AVAILABLE DATA Start Marker

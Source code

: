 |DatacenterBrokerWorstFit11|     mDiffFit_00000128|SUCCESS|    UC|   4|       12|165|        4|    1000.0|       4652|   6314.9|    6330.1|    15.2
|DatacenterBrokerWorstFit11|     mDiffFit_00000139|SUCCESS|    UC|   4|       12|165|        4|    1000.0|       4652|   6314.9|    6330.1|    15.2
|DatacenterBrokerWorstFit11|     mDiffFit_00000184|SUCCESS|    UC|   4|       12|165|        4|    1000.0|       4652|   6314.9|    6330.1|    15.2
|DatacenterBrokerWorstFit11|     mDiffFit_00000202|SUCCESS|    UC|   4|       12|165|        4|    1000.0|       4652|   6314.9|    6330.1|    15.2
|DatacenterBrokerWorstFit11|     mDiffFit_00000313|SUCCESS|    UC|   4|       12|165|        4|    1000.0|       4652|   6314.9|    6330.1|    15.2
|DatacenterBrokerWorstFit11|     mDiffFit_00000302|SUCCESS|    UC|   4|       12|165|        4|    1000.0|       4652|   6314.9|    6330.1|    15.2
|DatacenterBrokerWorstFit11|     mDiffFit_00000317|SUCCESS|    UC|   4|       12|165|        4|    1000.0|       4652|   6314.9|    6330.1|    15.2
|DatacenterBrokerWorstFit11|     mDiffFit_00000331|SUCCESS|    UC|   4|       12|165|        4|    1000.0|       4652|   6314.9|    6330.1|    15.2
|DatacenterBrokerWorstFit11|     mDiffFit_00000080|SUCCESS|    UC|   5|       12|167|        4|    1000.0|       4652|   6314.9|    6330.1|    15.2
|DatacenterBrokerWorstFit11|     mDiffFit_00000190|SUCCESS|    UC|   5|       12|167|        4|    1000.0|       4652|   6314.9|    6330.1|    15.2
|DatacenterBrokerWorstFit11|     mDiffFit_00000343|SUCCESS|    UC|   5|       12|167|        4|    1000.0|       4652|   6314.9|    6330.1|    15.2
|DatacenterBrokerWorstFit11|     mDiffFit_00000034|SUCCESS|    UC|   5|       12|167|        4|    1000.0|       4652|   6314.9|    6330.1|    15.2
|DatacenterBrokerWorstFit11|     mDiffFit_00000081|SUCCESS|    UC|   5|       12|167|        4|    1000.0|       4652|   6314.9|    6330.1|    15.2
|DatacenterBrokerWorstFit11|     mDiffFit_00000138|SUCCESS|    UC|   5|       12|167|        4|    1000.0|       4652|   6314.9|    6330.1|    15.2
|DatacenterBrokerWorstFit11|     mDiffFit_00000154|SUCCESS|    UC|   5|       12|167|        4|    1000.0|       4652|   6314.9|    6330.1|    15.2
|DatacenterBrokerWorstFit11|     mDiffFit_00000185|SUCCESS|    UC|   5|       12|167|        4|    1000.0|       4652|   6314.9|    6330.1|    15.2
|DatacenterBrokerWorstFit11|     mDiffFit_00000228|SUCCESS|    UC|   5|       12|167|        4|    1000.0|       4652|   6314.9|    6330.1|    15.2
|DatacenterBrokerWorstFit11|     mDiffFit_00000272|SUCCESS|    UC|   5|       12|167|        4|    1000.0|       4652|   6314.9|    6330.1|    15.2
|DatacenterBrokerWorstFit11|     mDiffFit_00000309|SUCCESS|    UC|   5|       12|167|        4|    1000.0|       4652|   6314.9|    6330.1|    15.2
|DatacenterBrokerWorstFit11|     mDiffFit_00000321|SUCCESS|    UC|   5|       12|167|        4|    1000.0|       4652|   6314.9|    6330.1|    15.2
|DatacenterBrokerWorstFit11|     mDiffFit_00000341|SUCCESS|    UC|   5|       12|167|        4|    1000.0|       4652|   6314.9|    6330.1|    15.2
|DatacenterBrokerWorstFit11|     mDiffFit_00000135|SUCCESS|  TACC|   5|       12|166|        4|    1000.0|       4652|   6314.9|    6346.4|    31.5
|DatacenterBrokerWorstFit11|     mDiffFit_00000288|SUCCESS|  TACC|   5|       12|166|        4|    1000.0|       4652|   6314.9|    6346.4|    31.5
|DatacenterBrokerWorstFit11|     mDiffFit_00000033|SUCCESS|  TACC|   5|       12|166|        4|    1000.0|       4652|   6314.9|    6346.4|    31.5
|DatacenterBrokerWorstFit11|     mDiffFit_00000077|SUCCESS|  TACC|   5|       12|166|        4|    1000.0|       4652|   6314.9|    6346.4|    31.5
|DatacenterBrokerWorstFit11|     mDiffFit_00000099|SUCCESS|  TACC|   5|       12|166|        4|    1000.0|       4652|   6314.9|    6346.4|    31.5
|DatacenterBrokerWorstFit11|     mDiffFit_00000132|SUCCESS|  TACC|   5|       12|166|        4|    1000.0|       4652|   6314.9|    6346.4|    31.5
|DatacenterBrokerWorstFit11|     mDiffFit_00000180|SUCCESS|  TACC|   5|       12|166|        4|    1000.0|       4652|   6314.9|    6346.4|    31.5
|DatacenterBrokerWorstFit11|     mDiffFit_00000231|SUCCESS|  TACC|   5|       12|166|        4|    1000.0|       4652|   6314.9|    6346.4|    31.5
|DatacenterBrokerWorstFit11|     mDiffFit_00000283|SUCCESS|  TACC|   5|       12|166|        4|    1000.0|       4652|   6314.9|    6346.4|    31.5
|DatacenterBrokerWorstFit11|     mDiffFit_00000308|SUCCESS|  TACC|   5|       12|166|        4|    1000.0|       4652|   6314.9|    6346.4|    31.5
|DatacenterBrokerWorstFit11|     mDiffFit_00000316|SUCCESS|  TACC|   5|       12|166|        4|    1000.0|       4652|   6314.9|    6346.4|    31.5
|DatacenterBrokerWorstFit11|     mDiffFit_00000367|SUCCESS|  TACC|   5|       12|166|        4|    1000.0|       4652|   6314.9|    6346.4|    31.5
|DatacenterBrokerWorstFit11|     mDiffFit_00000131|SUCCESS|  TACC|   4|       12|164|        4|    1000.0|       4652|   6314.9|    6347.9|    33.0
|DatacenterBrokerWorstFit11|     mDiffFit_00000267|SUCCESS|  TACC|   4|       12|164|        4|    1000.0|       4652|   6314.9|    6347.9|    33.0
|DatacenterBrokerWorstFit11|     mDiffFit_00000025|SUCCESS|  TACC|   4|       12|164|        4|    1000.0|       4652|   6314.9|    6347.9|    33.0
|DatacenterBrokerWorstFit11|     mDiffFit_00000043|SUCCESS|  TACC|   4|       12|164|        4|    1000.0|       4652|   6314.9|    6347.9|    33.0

AVAILABLE DATA End Marker

WORK TO COMPLETE — Reproduce each record shown above without altering a single word.

ANSWER FOR THIS EXERCISE —
Source code

: |DatacenterBrokerWorstFit11|     mDiffFit_00000128|SUCCESS|    UC|   4|       12|165|        4|    1000.0|       4652|   6314.9|    6330.1|    15.2
|DatacenterBrokerWorstFit11|     mDiffFit_00000139|SUCCESS|    UC|   4|       12|165|        4|    1000.0|       4652|   6314.9|    6330.1|    15.2
|DatacenterBrokerWorstFit11|     mDiffFit_00000184|SUCCESS|    UC|   4|       12|165|        4|    1000.0|       4652|   6314.9|    6330.1|    15.2
|DatacenterBrokerWorstFit11|     mDiffFit_00000202|SUCCESS|    UC|   4|       12|165|        4|    1000.0|       4652|   6314.9|    6330.1|    15.2
|DatacenterBrokerWorstFit11|     mDiffFit_00000313|SUCCESS|    UC|   4|       12|165|        4|    1000.0|       4652|   6314.9|    6330.1|    15.2
|DatacenterBrokerWorstFit11|     mDiffFit_00000302|SUCCESS|    UC|   4|       12|165|        4|    1000.0|       4652|   6314.9|    6330.1|    15.2
|DatacenterBrokerWorstFit11|     mDiffFit_00000317|SUCCESS|    UC|   4|       12|165|        4|    1000.0|       4652|   6314.9|    6330.1|    15.2
|DatacenterBrokerWorstFit11|     mDiffFit_00000331|SUCCESS|    UC|   4|       12|165|        4|    1000.0|       4652|   6314.9|    6330.1|    15.2
|DatacenterBrokerWorstFit11|     mDiffFit_00000080|SUCCESS|    UC|   5|       12|167|        4|    1000.0|       4652|   6314.9|    6330.1|    15.2
|DatacenterBrokerWorstFit11|     mDiffFit_00000190|SUCCESS|    UC|   5|       12|167|        4|    1000.0|       4652|   6314.9|    6330.1|    15.2
|DatacenterBrokerWorstFit11|     mDiffFit_00000343|SUCCESS|    UC|   5|       12|167|        4|    1000.0|       4652|   6314.9|    6330.1|    15.2
|DatacenterBrokerWorstFit11|     mDiffFit_00000034|SUCCESS|    UC|   5|       12|167|        4|    1000.0|       4652|   6314.9|    6330.1|    15.2
|DatacenterBrokerWorstFit11|     mDiffFit_00000081|SUCCESS|    UC|   5|       12|167|        4|    1000.0|       4652|   6314.9|    6330.1|    15.2
|DatacenterBrokerWorstFit11|     mDiffFit_00000138|SUCCESS|    UC|   5|       12|167|        4|    1000.0|       4652|   6314.9|    6330.1|    15.2
|DatacenterBrokerWorstFit11|     mDiffFit_00000154|SUCCESS|    UC|   5|       12|167|        4|    1000.0|       4652|   6314.9|    6330.1|    15.2
|DatacenterBrokerWorstFit11|     mDiffFit_00000185|SUCCESS|    UC|   5|       12|167|        4|    1000.0|       4652|   6314.9|    6330.1|    15.2
|DatacenterBrokerWorstFit11|     mDiffFit_00000228|SUCCESS|    UC|   5|       12|167|        4|    1000.0|       4652|   6314.9|    6330.1|    15.2
|DatacenterBrokerWorstFit11|     mDiffFit_00000272|SUCCESS|    UC|   5|       12|167|        4|    1000.0|       4652|   6314.9|    6330.1|    15.2
|DatacenterBrokerWorstFit11|     mDiffFit_00000309|SUCCESS|    UC|   5|       12|167|        4|    1000.0|       4652|   6314.9|    6330.1|    15.2
|DatacenterBrokerWorstFit11|     mDiffFit_00000321|SUCCESS|    UC|   5|       12|167|        4|    1000.0|       4652|   6314.9|    6330.1|    15.2
|DatacenterBrokerWorstFit11|     mDiffFit_00000341|SUCCESS|    UC|   5|       12|167|        4|    1000.0|       4652|   6314.9|    6330.1|    15.2
|DatacenterBrokerWorstFit11|     mDiffFit_00000135|SUCCESS|  TACC|   5|       12|166|        4|    1000.0|       4652|   6314.9|    6346.4|    31.5
|DatacenterBrokerWorstFit11|     mDiffFit_00000288|SUCCESS|  TACC|   5|       12|166|        4|    1000.0|       4652|   6314.9|    6346.4|    31.5
|DatacenterBrokerWorstFit11|     mDiffFit_00000033|SUCCESS|  TACC|   5|       12|166|        4|    1000.0|       4652|   6314.9|    6346.4|    31.5
|DatacenterBrokerWorstFit11|     mDiffFit_00000077|SUCCESS|  TACC|   5|       12|166|        4|    1000.0|       4652|   6314.9|    6346.4|    31.5
|DatacenterBrokerWorstFit11|     mDiffFit_00000099|SUCCESS|  TACC|   5|       12|166|        4|    1000.0|       4652|   6314.9|    6346.4|    31.5
|DatacenterBrokerWorstFit11|     mDiffFit_00000132|SUCCESS|  TACC|   5|       12|166|        4|    1000.0|       4652|   6314.9|    6346.4|    31.5
|DatacenterBrokerWorstFit11|     mDiffFit_00000180|SUCCESS|  TACC|   5|       12|166|        4|    1000.0|       4652|   6314.9|    6346.4|    31.5
|DatacenterBrokerWorstFit11|     mDiffFit_00000231|SUCCESS|  TACC|   5|       12|166|        4|    1000.0|       4652|   6314.9|    6346.4|    31.5
|DatacenterBrokerWorstFit11|     mDiffFit_00000283|SUCCESS|  TACC|   5|       12|166|        4|    1000.0|       4652|   6314.9|    6346.4|    31.5
|DatacenterBrokerWorstFit11|     mDiffFit_00000308|SUCCESS|  TACC|   5|       12|166|        4|    1000.0|       4652|   6314.9|    6346.4|    31.5
|DatacenterBrokerWorstFit11|     mDiffFit_00000316|SUCCESS|  TACC|   5|       12|166|        4|    1000.0|       4652|   6314.9|    6346.4|    31.5
|DatacenterBrokerWorstFit11|     mDiffFit_00000367|SUCCESS|  TACC|   5|       12|166|        4|    1000.0|       4652|   6314.9|    6346.4|    31.5
|DatacenterBrokerWorstFit11|     mDiffFit_00000131|SUCCESS|  TACC|   4|       12|164|        4|    1000.0|       4652|   6314.9|    6347.9|    33.0
|DatacenterBrokerWorstFit11|     mDiffFit_00000267|SUCCESS|  TACC|   4|       12|164|        4|    1000.0|       4652|   6314.9|    6347.9|    33.0
|DatacenterBrokerWorstFit11|     mDiffFit_00000025|SUCCESS|  TACC|   4|       12|164|        4|    1000.0|       4652|   6314.9|    6347.9|    33.0
|DatacenterBrokerWorstFit11|     mDiffFit_00000043|SUCCESS|  TACC|   4|       12|164|        4|    1000.0|       4652|   6314.9|    6347.9|    33.0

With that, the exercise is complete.